# Try it:
Show every line of the records below that contains the word "mathrm".

[Start of section]

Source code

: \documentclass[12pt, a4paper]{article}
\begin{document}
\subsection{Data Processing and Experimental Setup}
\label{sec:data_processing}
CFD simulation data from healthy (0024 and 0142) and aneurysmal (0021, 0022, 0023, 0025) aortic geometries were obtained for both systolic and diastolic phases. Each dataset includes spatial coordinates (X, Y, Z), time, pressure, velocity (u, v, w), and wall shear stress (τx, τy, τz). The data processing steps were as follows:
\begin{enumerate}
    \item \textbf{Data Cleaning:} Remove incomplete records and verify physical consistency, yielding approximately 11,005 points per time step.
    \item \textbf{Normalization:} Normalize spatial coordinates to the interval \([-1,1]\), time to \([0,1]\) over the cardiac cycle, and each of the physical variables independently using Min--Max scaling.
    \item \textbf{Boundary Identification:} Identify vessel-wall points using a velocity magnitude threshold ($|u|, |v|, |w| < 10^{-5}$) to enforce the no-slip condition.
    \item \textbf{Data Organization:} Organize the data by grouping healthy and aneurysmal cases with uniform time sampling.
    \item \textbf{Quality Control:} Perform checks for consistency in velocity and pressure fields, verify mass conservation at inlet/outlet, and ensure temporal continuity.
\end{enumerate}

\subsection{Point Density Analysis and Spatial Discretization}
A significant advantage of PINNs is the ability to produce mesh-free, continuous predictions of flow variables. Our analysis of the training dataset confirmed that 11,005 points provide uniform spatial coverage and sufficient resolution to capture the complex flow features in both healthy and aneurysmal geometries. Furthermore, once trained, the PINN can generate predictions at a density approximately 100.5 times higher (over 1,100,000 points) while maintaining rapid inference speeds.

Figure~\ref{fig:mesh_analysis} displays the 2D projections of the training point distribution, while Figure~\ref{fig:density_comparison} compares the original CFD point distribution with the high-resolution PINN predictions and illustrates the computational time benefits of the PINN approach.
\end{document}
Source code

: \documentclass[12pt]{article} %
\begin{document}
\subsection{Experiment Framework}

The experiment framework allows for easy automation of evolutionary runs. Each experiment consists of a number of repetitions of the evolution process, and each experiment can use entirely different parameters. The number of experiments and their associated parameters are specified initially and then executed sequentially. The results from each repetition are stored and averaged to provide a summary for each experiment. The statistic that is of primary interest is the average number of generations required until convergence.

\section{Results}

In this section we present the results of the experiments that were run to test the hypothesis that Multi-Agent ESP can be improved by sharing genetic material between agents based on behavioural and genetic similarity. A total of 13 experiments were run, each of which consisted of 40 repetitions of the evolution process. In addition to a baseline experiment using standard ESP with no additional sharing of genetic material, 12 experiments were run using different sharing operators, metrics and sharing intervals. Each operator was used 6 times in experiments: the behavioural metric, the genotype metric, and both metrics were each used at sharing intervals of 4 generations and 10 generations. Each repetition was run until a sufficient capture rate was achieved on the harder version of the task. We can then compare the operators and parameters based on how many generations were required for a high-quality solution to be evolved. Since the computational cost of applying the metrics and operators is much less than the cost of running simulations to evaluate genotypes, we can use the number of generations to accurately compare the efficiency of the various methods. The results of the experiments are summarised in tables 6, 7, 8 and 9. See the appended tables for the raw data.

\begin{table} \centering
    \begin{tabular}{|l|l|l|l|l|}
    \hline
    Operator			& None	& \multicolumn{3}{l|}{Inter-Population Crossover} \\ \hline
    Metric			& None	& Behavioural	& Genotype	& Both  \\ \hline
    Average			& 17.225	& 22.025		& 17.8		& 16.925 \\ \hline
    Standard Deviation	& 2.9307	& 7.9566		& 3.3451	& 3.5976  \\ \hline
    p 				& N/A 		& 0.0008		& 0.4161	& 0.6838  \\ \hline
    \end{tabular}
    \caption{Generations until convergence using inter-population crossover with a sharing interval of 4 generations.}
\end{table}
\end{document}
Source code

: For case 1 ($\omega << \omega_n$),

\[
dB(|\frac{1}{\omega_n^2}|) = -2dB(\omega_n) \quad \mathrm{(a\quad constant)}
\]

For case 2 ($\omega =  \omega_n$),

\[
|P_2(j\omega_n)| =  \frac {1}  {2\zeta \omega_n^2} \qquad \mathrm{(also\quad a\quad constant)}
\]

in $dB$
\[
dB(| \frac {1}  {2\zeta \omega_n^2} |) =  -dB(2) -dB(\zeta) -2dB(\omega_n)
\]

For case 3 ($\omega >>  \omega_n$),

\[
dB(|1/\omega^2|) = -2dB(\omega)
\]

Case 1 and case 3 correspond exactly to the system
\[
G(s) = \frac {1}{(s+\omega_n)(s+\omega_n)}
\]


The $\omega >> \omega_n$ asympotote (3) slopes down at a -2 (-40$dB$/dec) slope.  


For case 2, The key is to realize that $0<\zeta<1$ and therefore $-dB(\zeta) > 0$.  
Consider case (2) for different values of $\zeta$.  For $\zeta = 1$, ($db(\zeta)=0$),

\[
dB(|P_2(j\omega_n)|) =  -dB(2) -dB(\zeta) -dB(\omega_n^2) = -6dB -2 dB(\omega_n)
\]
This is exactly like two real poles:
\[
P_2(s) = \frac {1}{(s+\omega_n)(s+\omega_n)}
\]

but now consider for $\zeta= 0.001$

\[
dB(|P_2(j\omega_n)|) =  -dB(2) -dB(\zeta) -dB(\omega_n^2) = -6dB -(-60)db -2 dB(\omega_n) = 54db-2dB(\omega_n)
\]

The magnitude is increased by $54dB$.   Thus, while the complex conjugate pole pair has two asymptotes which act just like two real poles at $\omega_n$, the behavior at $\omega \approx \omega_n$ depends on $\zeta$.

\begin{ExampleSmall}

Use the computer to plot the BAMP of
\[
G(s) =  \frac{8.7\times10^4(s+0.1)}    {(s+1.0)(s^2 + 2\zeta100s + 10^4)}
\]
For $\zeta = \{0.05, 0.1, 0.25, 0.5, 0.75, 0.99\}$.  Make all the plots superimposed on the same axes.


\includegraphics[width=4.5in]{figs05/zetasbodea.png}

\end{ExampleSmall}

[End of section]

# Your solution:
dB(|\frac{1}{\omega_n^2}|) = -2dB(\omega_n) \quad \mathrm{(a\quad constant)}
|P_2(j\omega_n)| =  \frac {1}  {2\zeta \omega_n^2} \qquad \mathrm{(also\quad a\quad constant)}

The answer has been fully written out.